A. Einordnung und Zweck.
Rn 1
§ 12 I setzt iVm § 164 IV SGB IX Art 5 RL 2000/78/EG um, § 12 V Art 8 RL 76/207/EWG, Art 10 RL 2000/43/EG, Art 12 RL 2000/78/EG. Die Norm begründet in Ausfüllung der Generalklausel (I) präventive (II), repressive (III), Schutz- (IV) und Bekanntmachungspflichten (V) des ArbG.
B. Generalklausel, Abs 1.
Rn 2
I verpflichtet den ArbG als Generalklausel zu II–V (BAG NZA 08, 223 [BAG 25.10.2007 - 8 AZR 593/06]) zu ›erforderlichen Maßnahmen‹ zum Schutz vor Diskriminierung. Erforderlichkeit ist objektiv zu bestimmen, Möglichkeiten des ArbG, zB aufgrund Betriebsgröße, sind jedoch zu berücksichtigen (BTDrs 16/1780, 37). Gem 2 muss der ArbG auch im Vorfeld einer möglichen Benachteiligung tätig werden, zB durch Schulungen (II), Führungsrichtlinien (Rn 7) oder Ethik-Codes (Verhaltenskodizes, idR als Betriebsvereinbarungen, § 87 I Nr 1 BetrVG); sie sind unter dem AGG neu zu bewerten (krit noch LAG Ddorf DB 06, 162).

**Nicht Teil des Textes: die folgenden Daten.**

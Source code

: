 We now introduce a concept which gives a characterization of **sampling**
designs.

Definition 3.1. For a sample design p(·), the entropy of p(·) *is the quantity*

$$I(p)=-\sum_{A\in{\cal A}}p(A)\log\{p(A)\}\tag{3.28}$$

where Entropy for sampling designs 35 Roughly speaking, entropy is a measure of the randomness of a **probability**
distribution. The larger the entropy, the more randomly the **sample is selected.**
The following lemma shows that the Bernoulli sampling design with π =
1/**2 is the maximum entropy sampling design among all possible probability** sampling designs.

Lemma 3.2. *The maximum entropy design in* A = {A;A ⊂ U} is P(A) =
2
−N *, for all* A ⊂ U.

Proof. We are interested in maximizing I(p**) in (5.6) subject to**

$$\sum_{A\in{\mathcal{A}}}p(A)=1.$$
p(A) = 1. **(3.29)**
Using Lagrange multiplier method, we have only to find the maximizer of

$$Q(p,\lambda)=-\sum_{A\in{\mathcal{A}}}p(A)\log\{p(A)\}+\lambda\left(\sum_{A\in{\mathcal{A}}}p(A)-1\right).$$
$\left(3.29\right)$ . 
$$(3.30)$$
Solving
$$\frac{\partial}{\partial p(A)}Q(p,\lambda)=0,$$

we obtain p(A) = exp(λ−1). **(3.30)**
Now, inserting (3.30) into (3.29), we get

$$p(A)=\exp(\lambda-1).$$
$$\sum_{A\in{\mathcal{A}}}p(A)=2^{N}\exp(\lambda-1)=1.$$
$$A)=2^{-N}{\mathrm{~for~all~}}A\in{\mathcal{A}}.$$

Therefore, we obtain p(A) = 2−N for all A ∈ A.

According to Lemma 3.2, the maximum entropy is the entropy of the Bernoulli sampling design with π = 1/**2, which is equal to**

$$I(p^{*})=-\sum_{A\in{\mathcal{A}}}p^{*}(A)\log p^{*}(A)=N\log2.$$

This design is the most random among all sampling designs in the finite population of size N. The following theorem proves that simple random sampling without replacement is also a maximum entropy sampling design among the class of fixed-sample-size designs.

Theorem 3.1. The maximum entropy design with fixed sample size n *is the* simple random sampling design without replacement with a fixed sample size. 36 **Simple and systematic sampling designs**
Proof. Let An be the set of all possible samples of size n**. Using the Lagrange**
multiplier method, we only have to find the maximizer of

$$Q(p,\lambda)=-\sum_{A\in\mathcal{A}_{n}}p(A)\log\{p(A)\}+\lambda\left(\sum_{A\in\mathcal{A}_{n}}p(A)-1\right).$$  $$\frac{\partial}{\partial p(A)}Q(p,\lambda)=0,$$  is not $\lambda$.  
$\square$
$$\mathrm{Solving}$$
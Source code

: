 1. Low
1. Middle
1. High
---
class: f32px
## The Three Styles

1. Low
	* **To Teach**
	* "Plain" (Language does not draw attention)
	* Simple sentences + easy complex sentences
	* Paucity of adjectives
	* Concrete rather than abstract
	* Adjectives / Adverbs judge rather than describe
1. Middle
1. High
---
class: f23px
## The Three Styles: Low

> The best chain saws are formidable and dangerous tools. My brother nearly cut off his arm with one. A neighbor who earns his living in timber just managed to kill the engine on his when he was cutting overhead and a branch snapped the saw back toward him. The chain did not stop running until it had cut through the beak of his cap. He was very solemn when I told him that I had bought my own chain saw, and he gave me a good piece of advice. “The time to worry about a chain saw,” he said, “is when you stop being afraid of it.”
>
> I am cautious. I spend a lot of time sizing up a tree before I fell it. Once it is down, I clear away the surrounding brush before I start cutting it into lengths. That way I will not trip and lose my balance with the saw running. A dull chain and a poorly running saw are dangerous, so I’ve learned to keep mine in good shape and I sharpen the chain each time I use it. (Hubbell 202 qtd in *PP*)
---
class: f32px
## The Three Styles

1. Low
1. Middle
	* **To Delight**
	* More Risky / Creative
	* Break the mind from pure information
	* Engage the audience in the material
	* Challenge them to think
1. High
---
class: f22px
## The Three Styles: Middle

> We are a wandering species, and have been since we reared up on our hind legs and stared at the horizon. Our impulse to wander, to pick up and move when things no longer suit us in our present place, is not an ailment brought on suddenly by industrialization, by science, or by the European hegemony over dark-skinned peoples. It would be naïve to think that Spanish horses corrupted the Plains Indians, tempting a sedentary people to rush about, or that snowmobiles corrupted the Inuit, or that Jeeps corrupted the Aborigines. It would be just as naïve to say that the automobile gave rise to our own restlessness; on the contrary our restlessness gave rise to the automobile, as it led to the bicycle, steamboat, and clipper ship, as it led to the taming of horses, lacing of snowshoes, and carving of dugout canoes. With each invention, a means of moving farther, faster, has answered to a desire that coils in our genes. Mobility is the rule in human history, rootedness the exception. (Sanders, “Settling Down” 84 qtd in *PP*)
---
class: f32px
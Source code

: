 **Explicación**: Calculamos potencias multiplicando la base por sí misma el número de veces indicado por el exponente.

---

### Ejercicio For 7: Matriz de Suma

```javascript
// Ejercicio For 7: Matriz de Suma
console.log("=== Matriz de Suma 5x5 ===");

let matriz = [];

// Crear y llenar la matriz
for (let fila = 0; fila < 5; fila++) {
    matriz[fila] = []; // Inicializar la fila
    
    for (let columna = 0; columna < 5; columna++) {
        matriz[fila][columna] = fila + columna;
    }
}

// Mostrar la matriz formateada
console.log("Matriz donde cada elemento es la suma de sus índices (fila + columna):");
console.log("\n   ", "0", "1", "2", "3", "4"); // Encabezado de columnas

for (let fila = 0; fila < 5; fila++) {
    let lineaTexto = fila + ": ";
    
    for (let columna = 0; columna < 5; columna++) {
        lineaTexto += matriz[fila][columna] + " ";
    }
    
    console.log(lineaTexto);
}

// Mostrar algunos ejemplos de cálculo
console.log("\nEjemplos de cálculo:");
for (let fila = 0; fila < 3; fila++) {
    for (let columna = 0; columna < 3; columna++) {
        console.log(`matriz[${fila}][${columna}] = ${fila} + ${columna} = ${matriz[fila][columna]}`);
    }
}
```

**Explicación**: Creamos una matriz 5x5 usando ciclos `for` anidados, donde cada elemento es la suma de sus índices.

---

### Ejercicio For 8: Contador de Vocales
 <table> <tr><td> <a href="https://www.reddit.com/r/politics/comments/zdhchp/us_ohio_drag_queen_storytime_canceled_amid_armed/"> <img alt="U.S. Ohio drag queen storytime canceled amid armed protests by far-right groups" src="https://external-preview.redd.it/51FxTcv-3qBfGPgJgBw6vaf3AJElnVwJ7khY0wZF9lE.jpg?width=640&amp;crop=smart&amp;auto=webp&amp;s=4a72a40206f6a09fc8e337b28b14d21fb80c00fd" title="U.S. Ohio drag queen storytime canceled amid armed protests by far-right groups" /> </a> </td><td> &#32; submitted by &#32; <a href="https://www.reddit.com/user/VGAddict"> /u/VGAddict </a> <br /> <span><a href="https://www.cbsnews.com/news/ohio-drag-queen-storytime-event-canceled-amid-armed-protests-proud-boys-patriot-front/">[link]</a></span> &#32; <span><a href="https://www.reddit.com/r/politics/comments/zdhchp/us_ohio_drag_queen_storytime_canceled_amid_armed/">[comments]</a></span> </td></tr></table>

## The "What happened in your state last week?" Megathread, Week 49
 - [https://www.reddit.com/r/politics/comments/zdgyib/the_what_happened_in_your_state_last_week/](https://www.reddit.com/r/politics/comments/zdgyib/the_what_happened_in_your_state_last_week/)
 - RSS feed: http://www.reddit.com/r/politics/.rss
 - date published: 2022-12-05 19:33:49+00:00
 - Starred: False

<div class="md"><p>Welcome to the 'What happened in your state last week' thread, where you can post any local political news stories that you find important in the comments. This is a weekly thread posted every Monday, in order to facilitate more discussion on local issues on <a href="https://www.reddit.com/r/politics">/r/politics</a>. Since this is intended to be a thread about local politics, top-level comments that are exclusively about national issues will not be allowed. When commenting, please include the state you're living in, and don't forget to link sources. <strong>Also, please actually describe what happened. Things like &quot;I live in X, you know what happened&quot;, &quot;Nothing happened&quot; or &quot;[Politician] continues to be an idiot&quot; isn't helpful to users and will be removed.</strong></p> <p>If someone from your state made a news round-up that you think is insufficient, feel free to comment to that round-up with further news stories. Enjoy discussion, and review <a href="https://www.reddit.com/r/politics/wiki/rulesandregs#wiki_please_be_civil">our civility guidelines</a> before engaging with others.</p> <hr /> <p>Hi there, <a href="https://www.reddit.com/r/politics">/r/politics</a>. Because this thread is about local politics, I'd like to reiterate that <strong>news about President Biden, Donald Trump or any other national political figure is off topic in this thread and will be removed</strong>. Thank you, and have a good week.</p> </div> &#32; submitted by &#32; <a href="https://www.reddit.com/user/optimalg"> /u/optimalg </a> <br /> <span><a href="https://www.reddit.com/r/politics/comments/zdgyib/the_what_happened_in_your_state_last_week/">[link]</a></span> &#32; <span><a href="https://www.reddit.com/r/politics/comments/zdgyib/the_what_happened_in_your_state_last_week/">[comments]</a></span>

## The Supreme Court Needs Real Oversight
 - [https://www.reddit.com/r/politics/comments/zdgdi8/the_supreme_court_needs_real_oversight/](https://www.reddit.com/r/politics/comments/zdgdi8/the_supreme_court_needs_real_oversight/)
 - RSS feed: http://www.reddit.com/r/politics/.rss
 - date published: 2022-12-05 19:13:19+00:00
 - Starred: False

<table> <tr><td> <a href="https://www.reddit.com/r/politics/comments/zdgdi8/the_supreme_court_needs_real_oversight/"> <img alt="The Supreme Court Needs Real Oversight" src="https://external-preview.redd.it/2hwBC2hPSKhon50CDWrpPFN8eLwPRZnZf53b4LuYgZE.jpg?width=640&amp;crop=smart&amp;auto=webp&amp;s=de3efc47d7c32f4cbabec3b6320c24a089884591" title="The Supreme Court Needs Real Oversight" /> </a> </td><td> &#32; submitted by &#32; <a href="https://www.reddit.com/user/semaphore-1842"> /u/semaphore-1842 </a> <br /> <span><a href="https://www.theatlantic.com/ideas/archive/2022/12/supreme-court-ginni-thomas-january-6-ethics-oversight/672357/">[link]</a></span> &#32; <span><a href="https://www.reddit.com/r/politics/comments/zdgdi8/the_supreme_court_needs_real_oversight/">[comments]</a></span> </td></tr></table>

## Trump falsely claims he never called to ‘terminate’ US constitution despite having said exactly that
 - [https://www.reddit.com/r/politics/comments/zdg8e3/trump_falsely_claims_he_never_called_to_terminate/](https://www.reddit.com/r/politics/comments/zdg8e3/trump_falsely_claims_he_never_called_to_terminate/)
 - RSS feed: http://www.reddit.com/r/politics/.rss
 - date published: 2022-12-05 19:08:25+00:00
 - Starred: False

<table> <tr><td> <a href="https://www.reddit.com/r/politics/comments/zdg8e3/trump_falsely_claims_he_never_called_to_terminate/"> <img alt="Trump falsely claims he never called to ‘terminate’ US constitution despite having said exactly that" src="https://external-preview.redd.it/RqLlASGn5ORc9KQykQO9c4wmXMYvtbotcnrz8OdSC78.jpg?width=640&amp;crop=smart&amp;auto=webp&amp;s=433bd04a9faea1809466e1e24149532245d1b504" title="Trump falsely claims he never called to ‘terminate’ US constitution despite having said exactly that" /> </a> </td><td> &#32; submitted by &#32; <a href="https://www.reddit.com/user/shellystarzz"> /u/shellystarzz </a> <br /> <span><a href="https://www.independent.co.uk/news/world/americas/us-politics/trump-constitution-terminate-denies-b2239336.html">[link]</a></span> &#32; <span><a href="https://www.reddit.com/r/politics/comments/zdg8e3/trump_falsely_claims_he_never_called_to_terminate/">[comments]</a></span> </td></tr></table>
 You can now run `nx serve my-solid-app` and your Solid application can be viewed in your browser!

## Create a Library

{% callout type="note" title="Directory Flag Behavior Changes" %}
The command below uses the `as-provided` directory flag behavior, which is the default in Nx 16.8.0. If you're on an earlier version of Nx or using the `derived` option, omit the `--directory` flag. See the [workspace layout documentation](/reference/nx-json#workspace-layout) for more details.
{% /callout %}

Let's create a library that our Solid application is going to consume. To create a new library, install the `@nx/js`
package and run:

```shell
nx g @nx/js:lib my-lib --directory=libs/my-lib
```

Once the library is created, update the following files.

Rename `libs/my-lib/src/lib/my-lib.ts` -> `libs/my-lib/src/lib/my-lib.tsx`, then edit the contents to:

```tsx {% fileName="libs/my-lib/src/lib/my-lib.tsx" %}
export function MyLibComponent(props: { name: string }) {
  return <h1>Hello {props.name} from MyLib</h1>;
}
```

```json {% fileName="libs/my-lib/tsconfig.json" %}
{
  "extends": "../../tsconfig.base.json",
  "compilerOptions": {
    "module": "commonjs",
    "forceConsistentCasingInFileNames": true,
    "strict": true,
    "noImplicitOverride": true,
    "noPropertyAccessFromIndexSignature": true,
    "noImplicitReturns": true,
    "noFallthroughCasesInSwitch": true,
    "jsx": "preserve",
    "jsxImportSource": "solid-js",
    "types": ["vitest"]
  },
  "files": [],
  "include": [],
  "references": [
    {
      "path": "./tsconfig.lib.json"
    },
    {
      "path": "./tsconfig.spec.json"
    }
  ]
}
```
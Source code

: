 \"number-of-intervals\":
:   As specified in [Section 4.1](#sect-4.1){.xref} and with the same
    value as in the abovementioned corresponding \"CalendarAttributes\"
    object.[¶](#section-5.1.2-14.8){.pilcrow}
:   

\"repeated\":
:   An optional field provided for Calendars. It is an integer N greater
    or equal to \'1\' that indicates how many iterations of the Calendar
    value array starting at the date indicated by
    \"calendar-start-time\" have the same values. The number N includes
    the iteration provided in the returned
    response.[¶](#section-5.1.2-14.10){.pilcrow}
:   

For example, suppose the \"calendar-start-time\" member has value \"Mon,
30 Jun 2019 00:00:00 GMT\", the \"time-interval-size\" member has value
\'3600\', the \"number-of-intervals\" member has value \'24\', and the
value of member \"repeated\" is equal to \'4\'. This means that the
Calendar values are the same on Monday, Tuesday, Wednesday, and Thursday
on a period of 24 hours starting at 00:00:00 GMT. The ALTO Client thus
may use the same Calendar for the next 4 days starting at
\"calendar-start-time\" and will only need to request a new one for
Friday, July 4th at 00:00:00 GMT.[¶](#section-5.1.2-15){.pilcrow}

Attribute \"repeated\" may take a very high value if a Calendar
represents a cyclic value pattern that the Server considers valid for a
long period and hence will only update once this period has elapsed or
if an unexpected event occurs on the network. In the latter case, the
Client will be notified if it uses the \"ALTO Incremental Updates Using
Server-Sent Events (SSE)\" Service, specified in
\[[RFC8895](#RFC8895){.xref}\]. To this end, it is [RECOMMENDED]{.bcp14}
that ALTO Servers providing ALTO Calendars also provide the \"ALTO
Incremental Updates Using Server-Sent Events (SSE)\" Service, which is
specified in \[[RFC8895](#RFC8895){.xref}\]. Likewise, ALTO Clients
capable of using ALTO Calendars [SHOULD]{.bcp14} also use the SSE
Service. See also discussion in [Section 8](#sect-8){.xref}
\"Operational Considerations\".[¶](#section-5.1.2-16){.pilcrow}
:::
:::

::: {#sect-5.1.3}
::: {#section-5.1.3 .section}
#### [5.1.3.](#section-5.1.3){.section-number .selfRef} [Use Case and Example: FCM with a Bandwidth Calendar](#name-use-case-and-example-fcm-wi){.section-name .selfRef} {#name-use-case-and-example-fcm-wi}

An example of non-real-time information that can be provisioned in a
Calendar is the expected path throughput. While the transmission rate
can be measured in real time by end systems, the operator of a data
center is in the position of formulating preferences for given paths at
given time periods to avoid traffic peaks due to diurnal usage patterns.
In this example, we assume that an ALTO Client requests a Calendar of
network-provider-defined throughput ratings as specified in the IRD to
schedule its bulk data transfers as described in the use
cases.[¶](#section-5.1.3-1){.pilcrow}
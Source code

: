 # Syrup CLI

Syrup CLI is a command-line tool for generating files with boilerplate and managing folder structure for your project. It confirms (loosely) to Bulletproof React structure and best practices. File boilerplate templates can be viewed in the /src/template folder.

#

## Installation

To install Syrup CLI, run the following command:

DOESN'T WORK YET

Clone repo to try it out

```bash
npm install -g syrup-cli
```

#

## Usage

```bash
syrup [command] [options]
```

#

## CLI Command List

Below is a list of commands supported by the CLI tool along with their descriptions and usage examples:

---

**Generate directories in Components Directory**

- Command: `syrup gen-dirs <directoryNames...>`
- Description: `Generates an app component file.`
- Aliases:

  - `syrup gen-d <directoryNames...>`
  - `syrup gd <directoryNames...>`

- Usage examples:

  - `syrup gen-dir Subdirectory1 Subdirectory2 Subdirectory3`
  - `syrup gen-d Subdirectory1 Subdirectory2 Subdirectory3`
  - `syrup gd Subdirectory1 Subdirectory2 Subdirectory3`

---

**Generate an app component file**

C. Hinweispflichten, Abs 2.
Rn 3
Nicht überschätzt werden kann die tatsächliche und rechtliche Bedeutung der Schulungen (II) zur Vermeidung von Benachteiligungen. Gem II 2 erfüllt der ArbG mit der Schulung seine Pflichten nach I, Organisationsverschulden scheidet dann für den Erstverstoß eines ArbN aus (›Training Defense‹; iE § 15 Rn 3; Oberthür ArbRB 12, 180).
Rn 4
Bloß schriftliche Information reicht nicht aus, ›Schulung‹ impliziert interaktives Lernen; ausreichend jedoch Schulung iRe Betriebsversammlung oder interaktiv mittels EDV-Programmen (Zielke/Stauf AiB 07, 104 ff). Der ArbG sollte Schulung und Teilnehmer dokumentieren.
Rn 5
Erfolgt Schulung iRd betrieblichen Fortbildung, besteht Mitbestimmungsrecht des Betriebsrates (§ 96 ff BetrVG), auch Schulung außerhalb betrieblicher Fortbildung reicht aus und ist nicht mitbestimmungspflichtig (BKG § 12 Rz 25). Ein Initiativrecht des Betriebsrates besteht nicht (Besgen BB 07, 213).
Rn 6
Gegenstand der Schulung (iE Hoch BB 07, 1732) muss zumindest sein die Darstellung der Diskriminierungsmerkmale gem § 1 und unzulässiger Diskriminierungshandlungen gem § 3, nicht zwingend auch der Rechtsfolgen. Führungskräfte sollten intensiver geschult werden als andere Mitarbeiter (Grobys NJW 06, 2952; aA Wisskirchen DB 06, 1497). Benachteiligungen durch sie werden nach §§ 31, 278 BGB zugerechnet (§ 15 Rn 2), durch andere Mitarbeiter hingegen nur bei Organisationsverschulden.
Rn 7
Sinnvoll sind auch Richtlinien für Führungskräfte zum Verhalten nach AGG (Schneider/Sittard NZA 07, 654; Grobys NJW 06, 2952); kein Mitbestimmungsrecht des Betriebsrats nach § 87 I Nr 1 BetrVG, da reine Organisationsentscheidung des ArbG.
Rn 8
Schulungen neu hinzukommender Arbeitnehmer sollten möglichst im Halbjahresrhythmus, Wiederholungsschulungen bereits geschulter ArbN im Abstand von 3–5 Jahren stattfinden (Göpfert/Siegrist ZIP 06, 1716). Nur für die Überbrückungszeit reicht eine schriftliche Unterrichtung statt interaktiver (Rn 4) aus, da auch die betrieblichen Möglichkeiten zu berücksichtigen sind (BTDrs 16/1780, 37).
Rn 9
Schulung betriebsfremder Personen verlangt § 12 nicht; Hinweise in AGB sind ratsam, Reaktionen auf diskriminierende Handlungen Dritter erforderlich (IV; Rn 16).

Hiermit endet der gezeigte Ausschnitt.